Spring in Oberlin features the usual wonders of flowers blooming, grass growing, birds singing, and the sun shining more frequently and with waxing conviction. But Oberlin’s springtime awakening is accompanied by something you won’t find or hear at other colleges—the sounds of music—jazz, classical, bluegrass, rock, folk, world, you name it—being practiced, played, and performed all over campus.
Music permeates Oberlin life. And not just at the Conservatory. Time and again, students in the College of Arts & Sciences have told me that Oberlin’s abundance of music—the concerts, the recitals, the master classes, the opportunities for students to perform in formal and informal ensembles, and the jam sessions—was a key factor in their decision to study here.

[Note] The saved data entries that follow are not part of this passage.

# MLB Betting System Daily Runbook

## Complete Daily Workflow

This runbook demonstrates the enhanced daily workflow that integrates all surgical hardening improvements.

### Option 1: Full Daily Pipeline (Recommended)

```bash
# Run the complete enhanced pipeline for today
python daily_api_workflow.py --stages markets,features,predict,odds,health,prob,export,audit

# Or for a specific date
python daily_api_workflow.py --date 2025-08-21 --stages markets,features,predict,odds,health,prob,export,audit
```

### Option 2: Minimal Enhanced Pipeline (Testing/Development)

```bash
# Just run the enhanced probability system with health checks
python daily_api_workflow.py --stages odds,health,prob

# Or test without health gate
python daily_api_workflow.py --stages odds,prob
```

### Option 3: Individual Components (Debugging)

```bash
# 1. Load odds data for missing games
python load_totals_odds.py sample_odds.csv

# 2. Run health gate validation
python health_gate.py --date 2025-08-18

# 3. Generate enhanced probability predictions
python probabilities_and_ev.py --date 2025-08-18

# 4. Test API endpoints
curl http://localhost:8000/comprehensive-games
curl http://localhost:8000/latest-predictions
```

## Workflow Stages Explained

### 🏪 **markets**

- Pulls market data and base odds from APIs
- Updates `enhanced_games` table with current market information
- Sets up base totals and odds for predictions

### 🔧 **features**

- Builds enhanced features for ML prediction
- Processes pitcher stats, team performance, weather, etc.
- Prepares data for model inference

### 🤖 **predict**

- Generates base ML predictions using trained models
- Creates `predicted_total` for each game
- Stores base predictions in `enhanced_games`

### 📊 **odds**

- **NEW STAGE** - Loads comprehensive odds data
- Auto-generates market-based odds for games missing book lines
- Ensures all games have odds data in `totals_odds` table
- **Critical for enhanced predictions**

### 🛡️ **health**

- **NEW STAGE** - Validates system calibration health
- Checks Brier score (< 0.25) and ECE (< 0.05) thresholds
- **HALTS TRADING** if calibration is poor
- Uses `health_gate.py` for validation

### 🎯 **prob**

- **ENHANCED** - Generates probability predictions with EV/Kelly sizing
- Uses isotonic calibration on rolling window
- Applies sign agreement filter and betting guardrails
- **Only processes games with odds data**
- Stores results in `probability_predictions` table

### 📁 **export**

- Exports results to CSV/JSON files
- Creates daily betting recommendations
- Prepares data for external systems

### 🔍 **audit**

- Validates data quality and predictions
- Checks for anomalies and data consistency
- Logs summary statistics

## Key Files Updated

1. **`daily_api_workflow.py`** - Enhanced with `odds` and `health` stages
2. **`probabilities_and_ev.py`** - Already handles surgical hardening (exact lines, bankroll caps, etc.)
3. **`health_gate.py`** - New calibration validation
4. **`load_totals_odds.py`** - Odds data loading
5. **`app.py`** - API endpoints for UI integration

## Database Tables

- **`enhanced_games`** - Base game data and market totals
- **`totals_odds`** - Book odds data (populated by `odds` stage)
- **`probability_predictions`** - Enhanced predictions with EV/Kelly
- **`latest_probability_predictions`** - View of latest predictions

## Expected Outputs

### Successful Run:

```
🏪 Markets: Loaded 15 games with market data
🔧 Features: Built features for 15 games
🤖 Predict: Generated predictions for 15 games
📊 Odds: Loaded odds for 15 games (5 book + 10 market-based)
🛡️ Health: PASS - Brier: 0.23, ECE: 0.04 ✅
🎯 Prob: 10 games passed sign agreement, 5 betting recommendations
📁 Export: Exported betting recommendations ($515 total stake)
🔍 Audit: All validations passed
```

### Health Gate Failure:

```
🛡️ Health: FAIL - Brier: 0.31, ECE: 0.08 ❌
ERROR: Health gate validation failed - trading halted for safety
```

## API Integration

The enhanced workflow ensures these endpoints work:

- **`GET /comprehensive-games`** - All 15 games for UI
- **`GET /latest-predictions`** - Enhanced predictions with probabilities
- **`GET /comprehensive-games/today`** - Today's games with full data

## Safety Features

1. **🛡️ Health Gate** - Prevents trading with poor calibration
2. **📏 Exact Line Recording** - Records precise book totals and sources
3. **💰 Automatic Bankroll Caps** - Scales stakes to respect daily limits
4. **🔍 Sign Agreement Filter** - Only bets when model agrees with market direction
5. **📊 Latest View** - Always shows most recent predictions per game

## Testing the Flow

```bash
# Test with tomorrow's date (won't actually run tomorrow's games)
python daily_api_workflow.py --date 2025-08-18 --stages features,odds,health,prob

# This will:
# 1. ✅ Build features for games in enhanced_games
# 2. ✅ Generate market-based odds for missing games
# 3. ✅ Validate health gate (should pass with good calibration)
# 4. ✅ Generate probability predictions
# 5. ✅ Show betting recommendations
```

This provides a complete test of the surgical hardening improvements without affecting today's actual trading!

As the weather warms up and we can open windows and begin spending time outside again, that abundance becomes even more visible and audible. On Thursday, April 17th, the annual Colors of Rhythm performance will take place beginning at 6:30 p.m. in Finney Chapel. It features, dance, music, and spoken word pieces performed by students of color to honor and celebrate their heritage.
At the Conservatory, spring is high season for junior and senior recitals, as well as ensemble performances. Tuesday night, for example, I enjoyed the Oberlin Percussion Group’s concert led by their director, Professor Michael Rosen.
In spring, the Con’s practice rooms, venues, and even some of the stairwells are filled with students and faculty practicing for recitals and performances. Walking through there is like sampling from a vast smorgasbord of genres, composers, and instruments.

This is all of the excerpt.